What you will do
Pull out of the data below the stretch of lines bounded by the one containing "在高编译优化等级下，上面介绍" and the one containing "今天的课程就结束了，希望可以", both bounds included, unchanged.

Task data
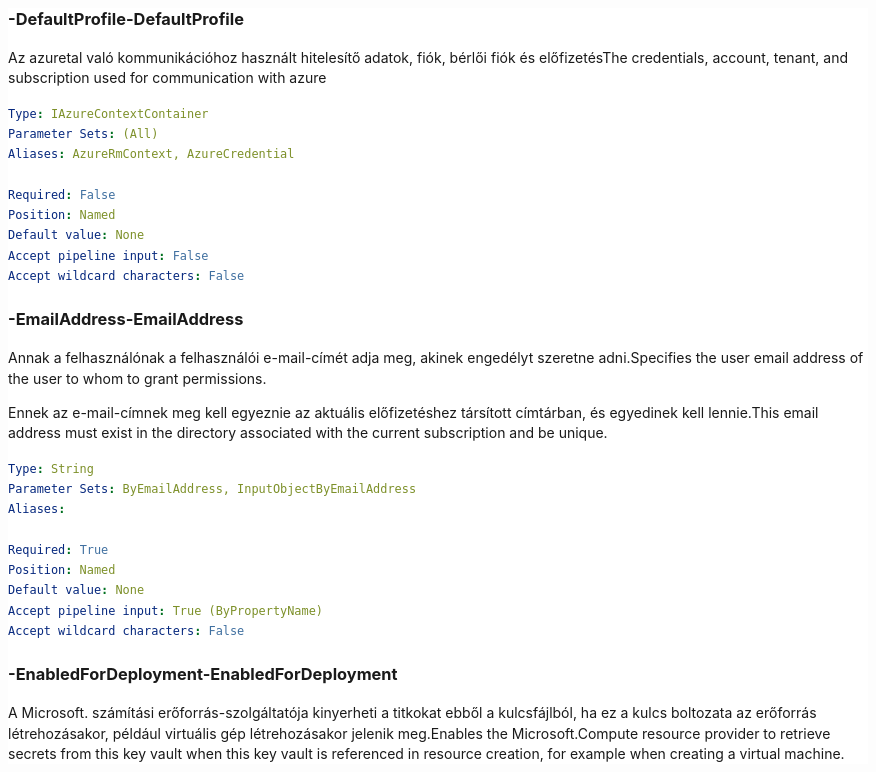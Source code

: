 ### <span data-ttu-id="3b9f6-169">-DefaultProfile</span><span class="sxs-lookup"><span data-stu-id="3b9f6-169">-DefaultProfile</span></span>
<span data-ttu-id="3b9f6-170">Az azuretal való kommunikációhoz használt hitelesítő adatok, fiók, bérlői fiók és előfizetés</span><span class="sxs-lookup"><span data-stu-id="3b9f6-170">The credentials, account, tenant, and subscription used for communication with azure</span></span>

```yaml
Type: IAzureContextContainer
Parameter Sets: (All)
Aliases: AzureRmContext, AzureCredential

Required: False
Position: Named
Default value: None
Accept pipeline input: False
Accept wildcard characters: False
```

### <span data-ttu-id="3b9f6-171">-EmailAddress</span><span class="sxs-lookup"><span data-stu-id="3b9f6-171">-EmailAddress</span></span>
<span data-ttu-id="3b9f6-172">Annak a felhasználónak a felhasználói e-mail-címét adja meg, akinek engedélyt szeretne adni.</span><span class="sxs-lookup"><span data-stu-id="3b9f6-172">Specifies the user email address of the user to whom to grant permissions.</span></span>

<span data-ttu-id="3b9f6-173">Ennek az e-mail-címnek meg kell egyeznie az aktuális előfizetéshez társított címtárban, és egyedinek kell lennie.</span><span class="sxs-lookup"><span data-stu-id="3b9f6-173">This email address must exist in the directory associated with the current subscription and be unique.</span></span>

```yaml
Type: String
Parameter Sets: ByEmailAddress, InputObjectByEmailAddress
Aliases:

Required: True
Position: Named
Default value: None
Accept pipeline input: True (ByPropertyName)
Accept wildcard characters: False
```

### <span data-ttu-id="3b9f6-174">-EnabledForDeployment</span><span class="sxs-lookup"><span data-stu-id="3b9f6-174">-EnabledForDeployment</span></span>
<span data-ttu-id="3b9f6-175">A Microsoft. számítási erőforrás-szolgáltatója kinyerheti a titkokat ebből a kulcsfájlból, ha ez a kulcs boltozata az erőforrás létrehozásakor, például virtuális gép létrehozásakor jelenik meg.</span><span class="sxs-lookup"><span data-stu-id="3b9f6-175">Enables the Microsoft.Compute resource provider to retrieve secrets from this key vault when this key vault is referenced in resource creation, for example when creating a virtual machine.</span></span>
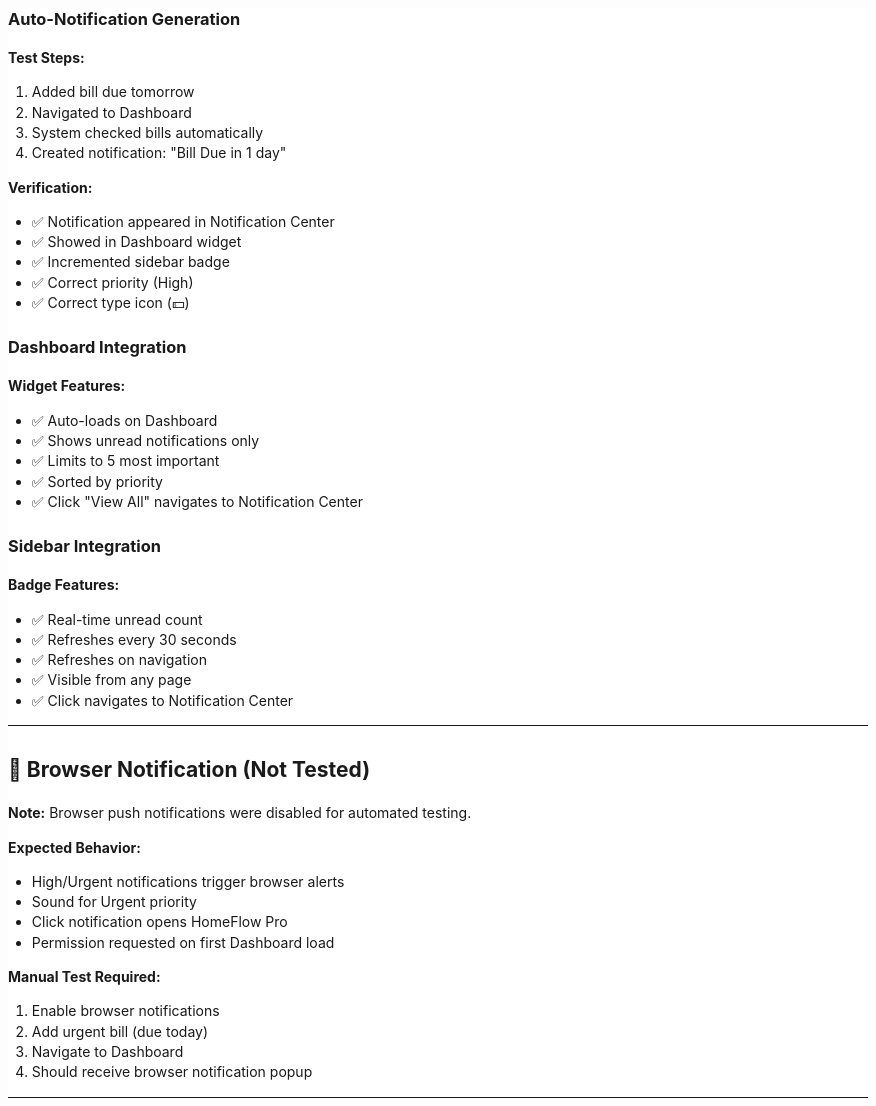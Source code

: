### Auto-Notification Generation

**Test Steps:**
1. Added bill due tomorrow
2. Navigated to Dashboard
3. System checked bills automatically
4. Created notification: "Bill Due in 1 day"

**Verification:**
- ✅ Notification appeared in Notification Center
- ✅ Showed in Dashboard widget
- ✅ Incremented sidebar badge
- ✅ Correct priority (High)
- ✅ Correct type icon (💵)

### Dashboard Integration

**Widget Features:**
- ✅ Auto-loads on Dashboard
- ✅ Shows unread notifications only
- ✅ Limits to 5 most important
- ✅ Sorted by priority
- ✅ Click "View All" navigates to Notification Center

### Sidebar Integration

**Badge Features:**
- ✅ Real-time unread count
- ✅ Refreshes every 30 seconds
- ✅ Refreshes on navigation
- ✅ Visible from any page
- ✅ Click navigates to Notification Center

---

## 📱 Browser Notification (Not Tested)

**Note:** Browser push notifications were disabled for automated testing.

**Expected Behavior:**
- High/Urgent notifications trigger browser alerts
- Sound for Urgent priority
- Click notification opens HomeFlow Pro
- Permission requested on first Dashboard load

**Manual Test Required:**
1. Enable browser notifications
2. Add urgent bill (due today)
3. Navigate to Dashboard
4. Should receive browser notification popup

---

...

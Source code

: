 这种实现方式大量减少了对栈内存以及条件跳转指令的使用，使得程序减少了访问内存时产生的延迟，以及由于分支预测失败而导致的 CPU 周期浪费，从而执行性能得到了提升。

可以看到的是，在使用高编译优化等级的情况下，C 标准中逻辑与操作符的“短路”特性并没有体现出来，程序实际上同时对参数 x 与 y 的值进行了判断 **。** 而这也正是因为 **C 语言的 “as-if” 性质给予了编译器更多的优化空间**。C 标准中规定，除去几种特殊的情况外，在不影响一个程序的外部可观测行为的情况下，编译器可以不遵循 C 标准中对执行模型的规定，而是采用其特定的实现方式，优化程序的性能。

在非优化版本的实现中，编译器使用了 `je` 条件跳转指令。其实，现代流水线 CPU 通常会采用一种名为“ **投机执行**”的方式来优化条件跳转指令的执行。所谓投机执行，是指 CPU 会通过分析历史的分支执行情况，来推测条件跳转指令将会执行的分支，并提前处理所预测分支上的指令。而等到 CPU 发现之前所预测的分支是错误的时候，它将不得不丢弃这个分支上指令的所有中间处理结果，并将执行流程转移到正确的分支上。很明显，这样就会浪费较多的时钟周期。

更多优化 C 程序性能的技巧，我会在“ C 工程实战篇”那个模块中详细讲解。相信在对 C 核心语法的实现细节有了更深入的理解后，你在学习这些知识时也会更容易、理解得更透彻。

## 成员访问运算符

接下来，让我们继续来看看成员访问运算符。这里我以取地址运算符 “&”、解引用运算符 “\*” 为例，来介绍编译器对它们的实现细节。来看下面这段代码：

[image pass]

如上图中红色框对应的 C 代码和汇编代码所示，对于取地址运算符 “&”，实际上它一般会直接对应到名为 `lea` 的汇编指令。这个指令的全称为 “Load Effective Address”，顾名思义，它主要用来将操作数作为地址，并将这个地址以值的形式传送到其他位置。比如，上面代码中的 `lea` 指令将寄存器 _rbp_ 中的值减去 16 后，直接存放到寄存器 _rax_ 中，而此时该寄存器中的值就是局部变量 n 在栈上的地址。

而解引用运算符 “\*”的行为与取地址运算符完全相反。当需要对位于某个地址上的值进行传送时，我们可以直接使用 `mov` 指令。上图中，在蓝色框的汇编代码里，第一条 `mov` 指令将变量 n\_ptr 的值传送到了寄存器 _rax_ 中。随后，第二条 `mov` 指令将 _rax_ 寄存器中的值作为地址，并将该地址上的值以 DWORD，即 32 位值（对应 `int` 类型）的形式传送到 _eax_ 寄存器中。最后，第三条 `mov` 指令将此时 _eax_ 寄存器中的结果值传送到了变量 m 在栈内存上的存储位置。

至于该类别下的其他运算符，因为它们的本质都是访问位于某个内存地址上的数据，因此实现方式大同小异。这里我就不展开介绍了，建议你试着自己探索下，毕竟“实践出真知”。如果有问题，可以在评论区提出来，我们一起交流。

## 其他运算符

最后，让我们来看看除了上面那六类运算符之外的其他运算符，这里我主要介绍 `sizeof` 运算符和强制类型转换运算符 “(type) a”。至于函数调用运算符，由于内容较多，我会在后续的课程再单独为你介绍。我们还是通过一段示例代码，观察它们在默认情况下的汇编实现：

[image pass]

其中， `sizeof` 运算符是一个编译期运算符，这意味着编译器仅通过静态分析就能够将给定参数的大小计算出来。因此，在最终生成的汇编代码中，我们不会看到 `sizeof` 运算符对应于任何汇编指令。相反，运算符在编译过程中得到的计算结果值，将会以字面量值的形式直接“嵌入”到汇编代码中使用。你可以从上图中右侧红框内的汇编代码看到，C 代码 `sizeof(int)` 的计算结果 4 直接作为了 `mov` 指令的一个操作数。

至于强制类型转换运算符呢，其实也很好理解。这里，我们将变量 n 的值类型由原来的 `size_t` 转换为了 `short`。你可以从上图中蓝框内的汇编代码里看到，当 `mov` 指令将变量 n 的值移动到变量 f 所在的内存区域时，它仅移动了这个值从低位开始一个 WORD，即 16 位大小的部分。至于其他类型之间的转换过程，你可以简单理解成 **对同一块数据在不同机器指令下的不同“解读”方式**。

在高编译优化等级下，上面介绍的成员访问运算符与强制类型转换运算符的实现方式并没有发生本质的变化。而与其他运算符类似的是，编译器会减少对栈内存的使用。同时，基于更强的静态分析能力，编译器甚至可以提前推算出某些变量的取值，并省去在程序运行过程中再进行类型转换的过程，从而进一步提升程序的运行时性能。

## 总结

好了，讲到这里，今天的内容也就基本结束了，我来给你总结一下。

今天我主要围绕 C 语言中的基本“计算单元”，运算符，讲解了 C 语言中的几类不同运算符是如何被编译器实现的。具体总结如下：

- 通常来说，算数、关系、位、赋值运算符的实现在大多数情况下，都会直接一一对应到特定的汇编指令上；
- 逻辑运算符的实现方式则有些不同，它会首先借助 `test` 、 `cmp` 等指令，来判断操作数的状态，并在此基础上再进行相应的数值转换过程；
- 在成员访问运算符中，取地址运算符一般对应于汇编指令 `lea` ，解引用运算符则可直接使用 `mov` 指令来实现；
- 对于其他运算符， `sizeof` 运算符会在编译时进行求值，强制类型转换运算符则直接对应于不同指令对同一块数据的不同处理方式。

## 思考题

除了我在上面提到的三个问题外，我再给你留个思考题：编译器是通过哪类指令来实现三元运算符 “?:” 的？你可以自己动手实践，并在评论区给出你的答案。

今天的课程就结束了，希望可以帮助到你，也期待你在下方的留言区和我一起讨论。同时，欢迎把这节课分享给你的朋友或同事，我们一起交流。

==

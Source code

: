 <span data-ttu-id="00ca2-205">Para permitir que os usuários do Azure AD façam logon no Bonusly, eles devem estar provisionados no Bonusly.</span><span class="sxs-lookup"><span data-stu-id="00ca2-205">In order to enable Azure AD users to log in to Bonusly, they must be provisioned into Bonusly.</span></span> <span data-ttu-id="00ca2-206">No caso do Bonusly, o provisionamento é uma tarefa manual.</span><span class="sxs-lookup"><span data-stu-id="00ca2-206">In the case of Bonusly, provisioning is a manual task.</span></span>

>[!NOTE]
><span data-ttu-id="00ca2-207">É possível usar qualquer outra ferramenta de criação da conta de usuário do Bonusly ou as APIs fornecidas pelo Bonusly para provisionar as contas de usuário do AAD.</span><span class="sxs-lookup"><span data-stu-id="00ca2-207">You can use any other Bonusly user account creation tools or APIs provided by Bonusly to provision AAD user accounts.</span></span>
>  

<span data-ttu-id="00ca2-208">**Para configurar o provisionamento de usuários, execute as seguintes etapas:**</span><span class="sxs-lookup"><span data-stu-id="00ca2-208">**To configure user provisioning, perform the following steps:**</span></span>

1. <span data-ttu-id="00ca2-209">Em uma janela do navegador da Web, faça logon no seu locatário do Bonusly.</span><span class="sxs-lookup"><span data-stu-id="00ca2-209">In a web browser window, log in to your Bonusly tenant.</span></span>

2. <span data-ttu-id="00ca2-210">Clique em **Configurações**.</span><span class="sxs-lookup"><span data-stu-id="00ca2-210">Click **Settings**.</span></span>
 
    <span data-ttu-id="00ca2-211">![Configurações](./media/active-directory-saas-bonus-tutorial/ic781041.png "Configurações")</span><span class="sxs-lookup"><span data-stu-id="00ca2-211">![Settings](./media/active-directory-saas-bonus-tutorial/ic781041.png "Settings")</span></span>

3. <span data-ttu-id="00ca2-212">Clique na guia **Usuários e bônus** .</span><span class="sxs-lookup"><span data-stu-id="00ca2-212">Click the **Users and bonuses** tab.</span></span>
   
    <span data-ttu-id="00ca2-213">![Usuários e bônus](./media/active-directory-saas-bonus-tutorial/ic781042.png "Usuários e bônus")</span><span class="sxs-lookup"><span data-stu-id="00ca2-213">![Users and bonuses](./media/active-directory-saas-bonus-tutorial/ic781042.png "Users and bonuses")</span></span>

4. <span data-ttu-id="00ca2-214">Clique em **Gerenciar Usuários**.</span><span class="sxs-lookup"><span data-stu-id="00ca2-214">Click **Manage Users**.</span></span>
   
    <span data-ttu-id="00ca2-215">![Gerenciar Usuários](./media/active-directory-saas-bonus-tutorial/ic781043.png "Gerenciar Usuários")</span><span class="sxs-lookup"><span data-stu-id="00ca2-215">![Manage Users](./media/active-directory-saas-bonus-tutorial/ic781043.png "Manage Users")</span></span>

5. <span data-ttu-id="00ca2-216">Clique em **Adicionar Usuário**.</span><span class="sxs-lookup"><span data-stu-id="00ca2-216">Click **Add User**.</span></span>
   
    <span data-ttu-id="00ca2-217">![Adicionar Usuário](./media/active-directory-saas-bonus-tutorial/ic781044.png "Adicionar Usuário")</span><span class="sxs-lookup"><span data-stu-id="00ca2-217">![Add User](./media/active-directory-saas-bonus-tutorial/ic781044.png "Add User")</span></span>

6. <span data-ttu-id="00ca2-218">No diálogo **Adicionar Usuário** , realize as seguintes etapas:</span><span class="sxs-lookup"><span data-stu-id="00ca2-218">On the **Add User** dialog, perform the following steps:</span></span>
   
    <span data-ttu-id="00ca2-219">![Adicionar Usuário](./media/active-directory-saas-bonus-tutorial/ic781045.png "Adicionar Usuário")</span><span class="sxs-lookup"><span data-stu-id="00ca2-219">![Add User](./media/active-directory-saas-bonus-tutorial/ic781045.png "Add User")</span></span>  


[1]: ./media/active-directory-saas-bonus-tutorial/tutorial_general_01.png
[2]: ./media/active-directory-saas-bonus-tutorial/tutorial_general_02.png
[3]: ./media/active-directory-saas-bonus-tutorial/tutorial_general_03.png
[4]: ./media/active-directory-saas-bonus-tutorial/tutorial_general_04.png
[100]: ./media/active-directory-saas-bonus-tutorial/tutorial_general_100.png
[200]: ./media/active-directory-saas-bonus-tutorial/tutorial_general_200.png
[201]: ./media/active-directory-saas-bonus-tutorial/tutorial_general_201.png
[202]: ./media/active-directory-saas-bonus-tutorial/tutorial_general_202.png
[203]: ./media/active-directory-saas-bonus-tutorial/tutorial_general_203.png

Response
在高编译优化等级下，上面介绍的成员访问运算符与强制类型转换运算符的实现方式并没有发生本质的变化。而与其他运算符类似的是，编译器会减少对栈内存的使用。同时，基于更强的静态分析能力，编译器甚至可以提前推算出某些变量的取值，并省去在程序运行过程中再进行类型转换的过程，从而进一步提升程序的运行时性能。

## 总结

好了，讲到这里，今天的内容也就基本结束了，我来给你总结一下。

今天我主要围绕 C 语言中的基本“计算单元”，运算符，讲解了 C 语言中的几类不同运算符是如何被编译器实现的。具体总结如下：

- 通常来说，算数、关系、位、赋值运算符的实现在大多数情况下，都会直接一一对应到特定的汇编指令上；
- 逻辑运算符的实现方式则有些不同，它会首先借助 `test` 、 `cmp` 等指令，来判断操作数的状态，并在此基础上再进行相应的数值转换过程；
- 在成员访问运算符中，取地址运算符一般对应于汇编指令 `lea` ，解引用运算符则可直接使用 `mov` 指令来实现；
- 对于其他运算符， `sizeof` 运算符会在编译时进行求值，强制类型转换运算符则直接对应于不同指令对同一块数据的不同处理方式。

## 思考题

除了我在上面提到的三个问题外，我再给你留个思考题：编译器是通过哪类指令来实现三元运算符 “?:” 的？你可以自己动手实践，并在评论区给出你的答案。

今天的课程就结束了，希望可以帮助到你，也期待你在下方的留言区和我一起讨论。同时，欢迎把这节课分享给你的朋友或同事，我们一起交流。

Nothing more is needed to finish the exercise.